Princeton University’s Wallace Best Wins Book Award From the American Academy of Religion

Wallace Best, professor of religion and African American studies and associated faculty member in the Program in Gender and Sexuality Studies at Princeton University, has received the 2018 American Academy of Religion Award for Excellence in the Study of Religion: Textual Studies. The annual award is given in four categories and honors books that affect decisively how religion is examined, understood, and interpreted.

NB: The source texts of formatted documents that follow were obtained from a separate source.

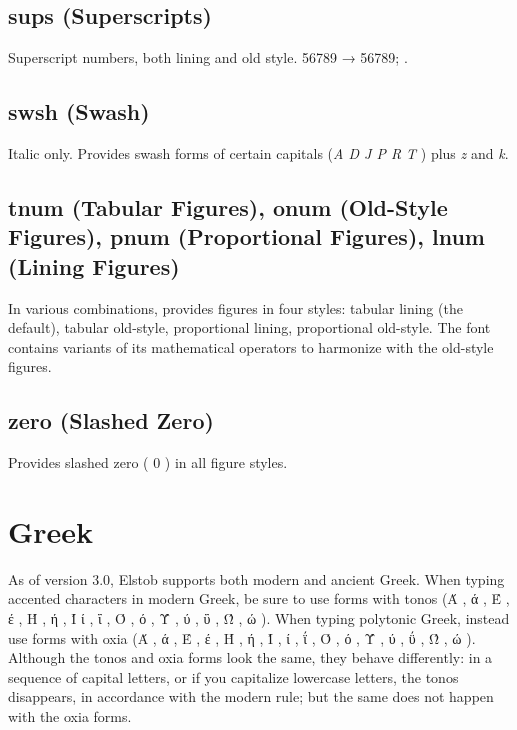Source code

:\documentclass[12pt,letterpaper,openany]{book}
\begin{document}
\section{sups (Superscripts)}
Superscript numbers, both lining and old style. 56789 →
{ 56789};
.

\section{swsh (Swash)}
Italic only. Provides swash forms of certain capitals
{(\textit{A D J P R T} ) plus \textit{z} and \textit{k}.}

\section{tnum (Tabular Figures), onum (Old-Style Figures), pnum (Proportional
Figures), lnum (Lining Figures)}
In various combinations, provides figures in four styles:
tabular lining (the default),
tabular old-style,
proportional lining,
proportional old-style. The font contains variants of its mathematical
operators to harmonize with the old-style figures.

\section{zero (Slashed Zero)}
Provides slashed zero ({ 0 }) in all figure styles.

\chapter{Greek}

As of version 3.0, Elstob supports both modern and ancient Greek.
When typing accented characters in modern Greek, be sure to use
forms with tonos (Ά , ά , Έ , έ , Ή , ή ,
Ί  ί , ΐ , Ό , ό , Ύ , ύ , ΰ ,
Ώ , ώ ). When typing polytonic Greek, instead
use forms with oxia (Ά , ά , Έ , έ , Ή , ή ,
Ί , ί , ΐ , Ό , ό ,
Ύ , ύ , ΰ ,
Ώ , ώ ). Although the tonos and oxia forms look the same, they
behave differently: in a sequence of capital letters, or if you capitalize lowercase
letters, the tonos disappears,
in accordance with the modern rule; but the same does not happen with the oxia forms.
\end{document}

Professor Best is being honored for his book Langston’s Salvation: American Religion and the Bard of Harlem (New York University Press, 2017). The academy citation states: “Best recovers Langston Hughes’s poetry as religious texts and retrieves Hughes, long described in binary terms as atheist or agnostic, as a religious persona with a complicated relationship to both biblical antecedents and to contemporaneous African American Christianity in Harlem. … Informed by ethnography and cultural theory, ‘Langston’s Salvation’ is elegantly written and may well inspire a vigorous reclamation of Hughes as a canonical religious author.”

Dr. Best is the author of another book, Passionately Human, No Less Divine: Religion and Culture in Black Chicago, 1915-1952 (Princeton University Press, 2007). He holds a Ph.D. in religion from Northwestern University.